[Supplied data Boundary: Start]

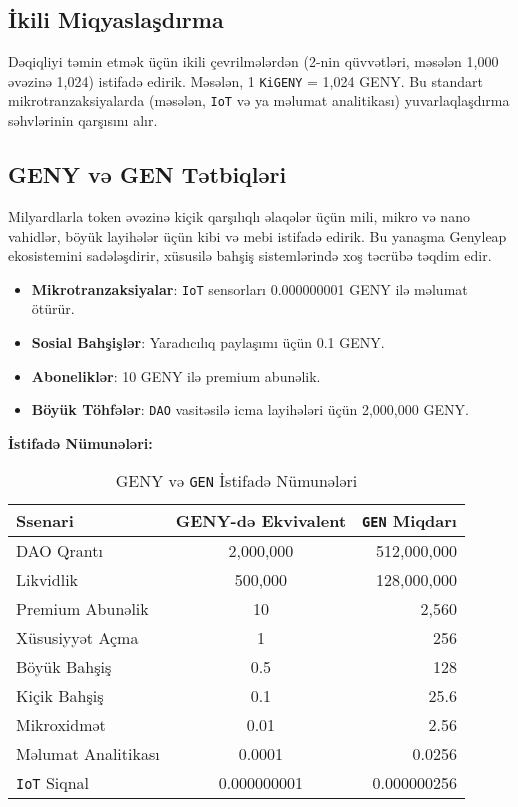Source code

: \documentclass[a4paper,12pt,openany]{book}
\begin{document}
\subsection*{İkili Miqyaslaşdırma}
Dəqiqliyi təmin etmək üçün ikili çevrilmələrdən (2-nin qüvvətləri, məsələn 1,000 əvəzinə 1,024) istifadə edirik. Məsələn, 1 \texttt{KiGENY} = 1,024 GENY. Bu standart mikrotranzaksiyalarda (məsələn, \texttt{IoT} və ya məlumat analitikası) yuvarlaqlaşdırma səhvlərinin qarşısını alır.

\subsection*{GENY və GEN Tətbiqləri}
Milyardlarla token əvəzinə kiçik qarşılıqlı əlaqələr üçün mili, mikro və nano vahidlər, böyük layihələr üçün kibi və mebi istifadə edirik. Bu yanaşma Genyleap ekosistemini sadələşdirir, xüsusilə bahşiş sistemlərində xoş təcrübə təqdim edir.
\begin{itemize}
    \item \textbf{Mikrotranzaksiyalar}: \texttt{IoT} sensorları 0.000000001 GENY ilə məlumat ötürür.
    \item \textbf{Sosial Bahşişlər}: Yaradıcılıq paylaşımı üçün 0.1 GENY.
    \item \textbf{Aboneliklər}: 10 GENY ilə premium abunəlik.
    \item \textbf{Böyük Töhfələr}: \texttt{DAO} vasitəsilə icma layihələri üçün 2,000,000 GENY.
\end{itemize}

\textbf{İstifadə Nümunələri:}
\begin{table}[h]
\centering
\caption{GENY və \texttt{GEN} İstifadə Nümunələri}
\small
\begin{tabular}{l c r}
\hline
\textbf{Ssenari} & \textbf{GENY-də Ekvivalent} & \textbf{\texttt{GEN} Miqdarı} \\
\hline
DAO Qrantı & 2,000,000 & 512,000,000 \\
Likvidlik & 500,000 & 128,000,000 \\
Premium Abunəlik & 10 & 2,560 \\
Xüsusiyyət Açma & 1 & 256 \\
Böyük Bahşiş & 0.5 & 128 \\
Kiçik Bahşiş & 0.1 & 25.6 \\
Mikroxidmət & 0.01 & 2.56 \\
Məlumat Analitikası & 0.0001 & 0.0256 \\
\texttt{IoT} Siqnal & 0.000000001 & 0.000000256 \\
\hline
\end{tabular}
\end{table}
\end{document}
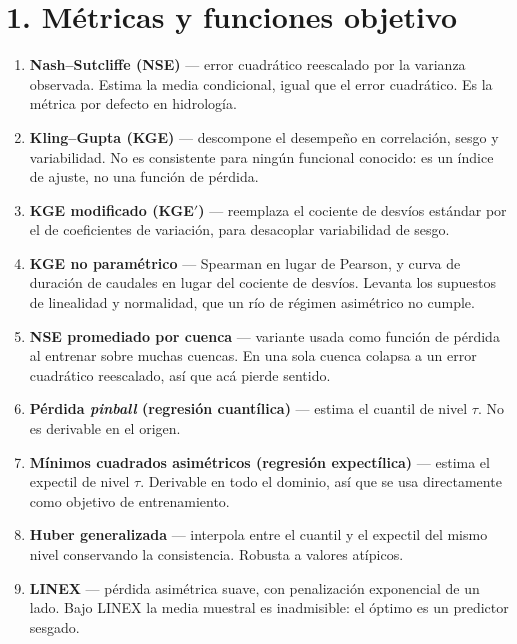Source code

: \documentclass{../comun/tesisuba}
\newcommand{\entrada}[2]{\item \textbf{#1} --- #2}
\begin{document}
\newpage

\section*{1. Métricas y funciones objetivo}

\begin{enumerate}[leftmargin=*, itemsep=3pt]

\entrada{Nash--Sutcliffe (NSE)}{error cuadrático reescalado por la varianza observada. Estima la
media condicional, igual que el error cuadrático. Es la métrica por defecto en hidrología.
\citet{nash-sutcliffe-1970}}

\entrada{Kling--Gupta (KGE)}{descompone el desempeño en correlación, sesgo y variabilidad. No es
consistente para ningún funcional conocido: es un índice de ajuste, no una función de pérdida.
\citet{gupta-2009-kge}}

\entrada{KGE modificado (KGE$'$)}{reemplaza el cociente de desvíos estándar por el de coeficientes
de variación, para desacoplar variabilidad de sesgo. \citet{kling-2012-modified-kge}}

\entrada{KGE no paramétrico}{Spearman en lugar de Pearson, y curva de duración de caudales en
lugar del cociente de desvíos. Levanta los supuestos de linealidad y normalidad, que un río de
régimen asimétrico no cumple. \citet{pool-2018-nonparametric-kge}}

\entrada{NSE promediado por cuenca}{variante usada como función de pérdida al entrenar sobre
muchas cuencas. En una sola cuenca colapsa a un error cuadrático reescalado, así que acá pierde
sentido. \citet{kratzert-2019-universal-regional-local}}

\entrada{Pérdida \textit{pinball} (regresión cuantílica)}{estima el cuantil de nivel $\tau$. No es
derivable en el origen. \citet{koenker-bassett-1978}}

\entrada{Mínimos cuadrados asimétricos (regresión expectílica)}{estima el expectil de nivel
$\tau$. Derivable en todo el dominio, así que se usa directamente como objetivo de entrenamiento.
\citet{newey-powell-1987}}

\entrada{Huber generalizada}{interpola entre el cuantil y el expectil del mismo nivel conservando
la consistencia. Robusta a valores atípicos. \citet{taggart-2022-generalized-huber-loss}}

\entrada{LINEX}{pérdida asimétrica suave, con penalización exponencial de un lado. Bajo LINEX la
media muestral es inadmisible: el óptimo es un predictor sesgado.
\citet{zellner-1986-asymmetric-loss-linex}}


\end{enumerate}
\end{document}
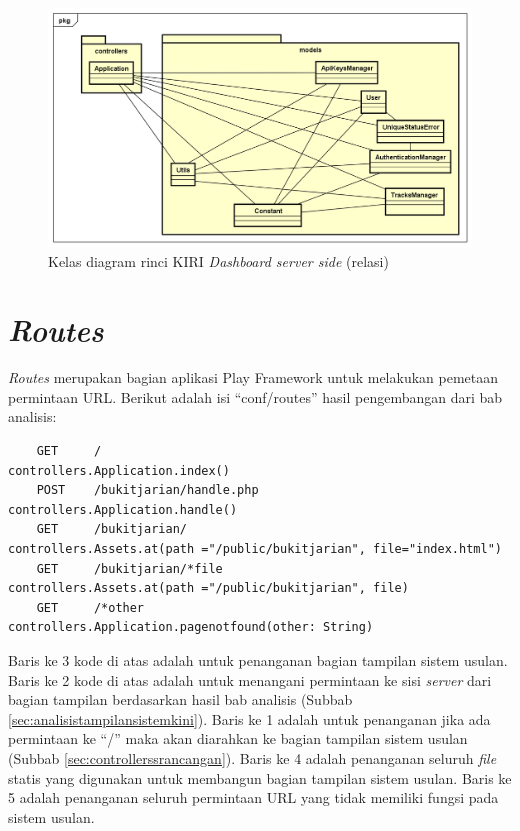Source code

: \begin{figure}[htbp]
	\centering
		\includegraphics[scale=0.55]{Gambar/4_classdiagram_relasi.png}
	\caption{Kelas diagram rinci KIRI \textit{Dashboard server side} (relasi)}
	\label{fig:4_classdiagramrelasi}
\end{figure}

\section{\textit{Routes}}
\label{sec:perancanganroutes}
\textit{Routes} merupakan bagian aplikasi Play Framework untuk melakukan pemetaan permintaan URL. Berikut adalah isi ``conf/routes'' hasil pengembangan dari bab analisis:
\begin{lstlisting}
	GET		/	 		 					 controllers.Application.index()
	POST	/bukitjarian/handle.php	 		 controllers.Application.handle()
	GET     /bukitjarian/		             controllers.Assets.at(path ="/public/bukitjarian", file="index.html")
	GET     /bukitjarian/*file         		 controllers.Assets.at(path ="/public/bukitjarian", file)
	GET     /*other	         		 	     controllers.Application.pagenotfound(other: String)
\end{lstlisting}

Baris ke 3 kode di atas adalah untuk penanganan bagian tampilan sistem usulan. Baris ke 2 kode di atas adalah untuk menangani permintaan ke sisi \textit{server} dari bagian tampilan berdasarkan hasil bab analisis (Subbab \ref{sec:analisistampilansistemkini}). Baris ke 1 adalah untuk penanganan jika ada permintaan ke ``/'' maka akan diarahkan ke bagian tampilan sistem usulan (Subbab \ref{sec:controllerssrancangan}). Baris ke 4 adalah penanganan seluruh \textit{file} statis yang digunakan untuk membangun bagian tampilan sistem usulan. Baris ke 5 adalah penanganan seluruh permintaan URL yang tidak memiliki fungsi pada sistem usulan.

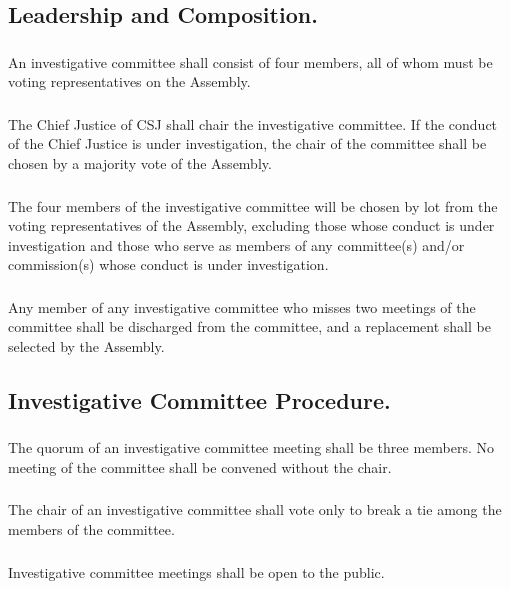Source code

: \documentclass{rules}
\begin{document}
\subsection{Leadership and Composition.}
\subsubsection{}
An investigative committee shall consist of four members, all of whom must be voting representatives on the Assembly.  
\subsubsection{}
The Chief Justice of CSJ shall chair the investigative committee.  If the conduct of the Chief Justice is under investigation, the chair of the committee shall be chosen by a majority vote of the Assembly.
\subsubsection{}
The four members of the investigative committee will be chosen by lot from the voting representatives of the Assembly, excluding those whose conduct is under investigation and those who serve as members of any committee(s) and/or commission(s) whose conduct is under investigation.
\subsubsection{}
Any member of any investigative committee who misses two meetings of the committee shall be discharged from the committee, and a replacement shall be selected by the Assembly.
\subsection{Investigative Committee Procedure.}
\subsubsection{}
The quorum of an investigative committee meeting shall be three members.  No meeting of the committee shall be convened without the chair.
\subsubsection{}
The chair of an investigative committee shall vote only to break a tie among the members of the committee.
\subsubsection{}
Investigative committee meetings shall be open to the public.
\end{document}
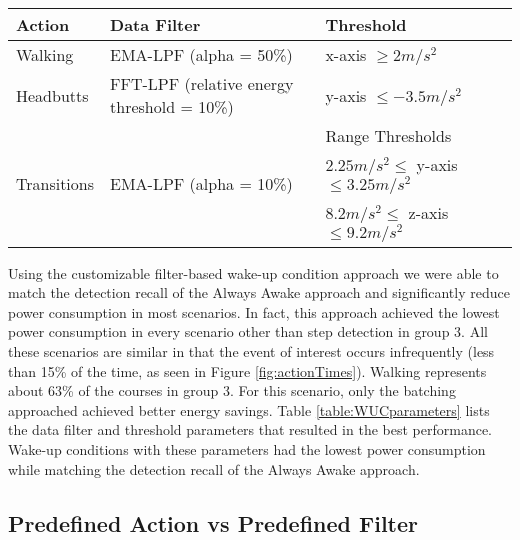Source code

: 
\begin{table*}[t]
    \begin{tabular}{|l|l|l|l|}
	\hline
    Action      					& Data Filter & Threshold \\ \hline
    Walking     					& EMA-LPF (alpha = 50\%) 						& x-axis $\geq 2 m/s^2$ 		\\ \hline
	Headbutts   					& FFT-LPF (relative energy threshold = 10\%) 	& y-axis $\leq -3.5 m/s^2$ 		\\ \hline
	\multirow{3}{*}{Transitions} 	& \multirow{3}{*}{EMA-LPF (alpha = 10\%)}		& Range Thresholds						\\ 
									&												& $2.25 m/s^2 \leq$ y-axis $\leq 3.25 m/s^2$ 	\\ 
									&												& $8.2 m/s^2 \leq$ z-axis $\leq 9.2 m/s^2$ 	\\ \hline
    \end{tabular}
	\caption{Filter-based Wake-up Conditions parameters that achieved the lowest power consumption while matching detection recall of the Always Awake approach}
	\label{table:WUCparameters}
\end{table*}

Using the customizable filter-based wake-up condition approach we were able to match the detection recall of the Always Awake approach and significantly reduce power consumption in most scenarios. In fact, this approach achieved the lowest power consumption in every scenario other than step detection in group 3. All these scenarios are similar in that the event of interest occurs infrequently (less than 15\% of the time, as seen in Figure \ref{fig:actionTimes}). Walking represents about 63\% of the courses in group 3. For this scenario, only the batching approached achieved better energy savings. Table \ref{table:WUCparameters} lists the data filter and threshold parameters that resulted in the best performance. Wake-up conditions with these parameters had the lowest power consumption while matching the detection recall of the Always Awake approach.

\subsection{Predefined Action vs Predefined Filter}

[Supplied data Boundary: End]

### To do
Find how many lines above include "regresión", then write only that count.

### Exercise output
2